This term “libel tourism” has been kicking around for some time now. It refers to the practice of filing libel suits not necessarily in one’s home country, but in jurisdictions in which the laws on libel are more plaintiff friendly. For years, the preferred destination for such tourism has been jolly old England, where the libel laws are decidedly different than they are in the U.S. (Partly because of this, London has gained the moniker among some as “A Town Called Sue.”)
But the NYT reports on Friday that English lawmakers are considering a change to the nation’s 19th-century libel laws. A member of the House of Lords is preparing a bill that would, among other things, require foreigners to demonstrate that they have suffered actual harm in England before they can sue there. The differences between the sets of laws are pretty stark. The NYT describes them this way:
English libel law is the opposite of America’s in many ways. In the United States, the plaintiff, or accuser, must prove that the statement in question was false; public officials must also prove that it was made maliciously, with “reckless disregard” for the truth.
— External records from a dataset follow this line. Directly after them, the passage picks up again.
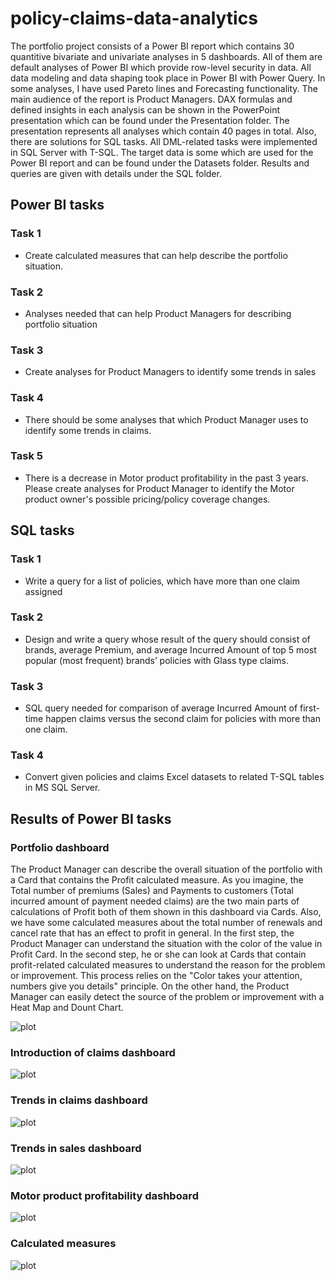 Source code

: # policy-claims-data-analytics
The portfolio project consists of a Power BI report which contains 30 quantitive bivariate and univariate analyses in 5 dashboards. All of them are default analyses of Power BI which provide row-level security in data. All data modeling and data shaping took place in Power BI with Power Query. In some analyses, I have used Pareto lines and Forecasting functionality. The main audience of the report is Product Managers.
 DAX formulas and defined insights in each analysis can be shown in the PowerPoint presentation which can be found under the Presentation folder. The presentation represents all analyses which contain 40 pages in total.
Also, there are solutions for SQL tasks. All DML-related tasks were implemented in SQL Server with T-SQL. The target data is some which are used for the Power BI report and can be found under the Datasets folder. Results and queries are given with details under the SQL folder.

## Power BI tasks
### Task 1
- Create calculated measures that can help describe the portfolio situation.
### Task 2
- Analyses needed that can help Product Managers for describing portfolio situation
### Task 3
- Create analyses for Product Managers to identify some trends in sales
### Task 4
- There should be some analyses that which Product Manager uses to identify some trends in claims.
### Task 5
- There is a decrease in Motor product profitability in the past 3 years. Please create analyses for Product Manager to identify the Motor product owner's possible pricing/policy coverage changes.  

## SQL tasks
### Task 1
- Write a query for a list of policies, which have more than one claim assigned

### Task 2
- Design and write a query whose result of the query should consist of brands, average Premium, and average Incurred Amount of top 5 most popular (most frequent) brands’ policies with Glass type claims.

### Task 3
- SQL query needed for comparison of average Incurred Amount of first-time happen claims versus the second claim for policies with more than one claim.
### Task 4
- Convert given policies and claims Excel datasets to related T-SQL tables in MS SQL Server. 

## Results of Power BI tasks
### Portfolio dashboard
The Product Manager can describe the overall situation of the portfolio with a Card that contains the Profit calculated measure. As you imagine, the Total number of premiums (Sales) and Payments to customers (Total incurred amount of payment needed claims) are the two main parts of calculations of Profit both of them shown in this dashboard via Cards. Also, we have some calculated measures about the total number of renewals and cancel rate that has an effect to profit in general. In the first step, the Product Manager can understand the situation with the color of the value in Profit Card. In the second step, he or she can look at Cards that contain profit-related calculated measures to understand the reason for the problem or improvement. This process relies on the "Color takes your attention, numbers give you details" principle. On the other hand, the Product Manager can easily detect the source of the problem or improvement with a Heat Map and Dount Chart.

![plot](https://github.com/shahinyusifli/policy-claims-data-analytics/blob/main/PowerBIResults/Portfolio.png)

### Introduction of claims dashboard
![plot](https://github.com/shahinyusifli/policy-claims-data-analytics/blob/main/PowerBIResults/IntroductionOfClaims.png)

### Trends in claims dashboard
![plot](https://github.com/shahinyusifli/policy-claims-data-analytics/blob/main/PowerBIResults/TrendsInClaims.png)

### Trends in sales dashboard
![plot](https://github.com/shahinyusifli/policy-claims-data-analytics/blob/main/PowerBIResults/TrendsInSales.png)

### Motor product profitability dashboard
![plot](https://github.com/shahinyusifli/policy-claims-data-analytics/blob/main/PowerBIResults/MotorProductProfitability.png)

### Calculated measures
![plot](https://github.com/shahinyusifli/policy-claims-data-analytics/blob/main/PowerBIResults/CalculatedMeasures.png)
In England (Scotland has its own system), the burden of proof rests on the defendant, whose statements are presumed false and who has to establish that they are true.
Perhaps not surprisingly, foreign publications like the NYT itself are among those with particular interest in seeing the law changed. In a recent statement made to the English House of Commons, a consortium of foreign papers called England’s libel laws “repugnant to U.S. constitutional principles.” It said that because of the threat of litigation, some American newspapers were considering installing firewalls to block access to their Web sites in England. A number of states, including New York, have passed legislation making English libel rulings difficult to enforce in American courts.
Congress is considering similar legislation. The catalyst for the New York law was the case of the American scholar Rachel Ehrenfeld, who was sued in the English courts by a Saudi billionaire, Khalid bin Mahfouz, after she accused him of channeling money to Al Qaeda in her book, Funding Evil. The book sold just 23 copies in England, but that was deemed sufficient to allow Mahfouz to bring his case here. Ehrenfeld, who refused to participate in the case or submit to the courtﾒs jurisdiction, was ordered in a default judgment to pay him more than $225,000.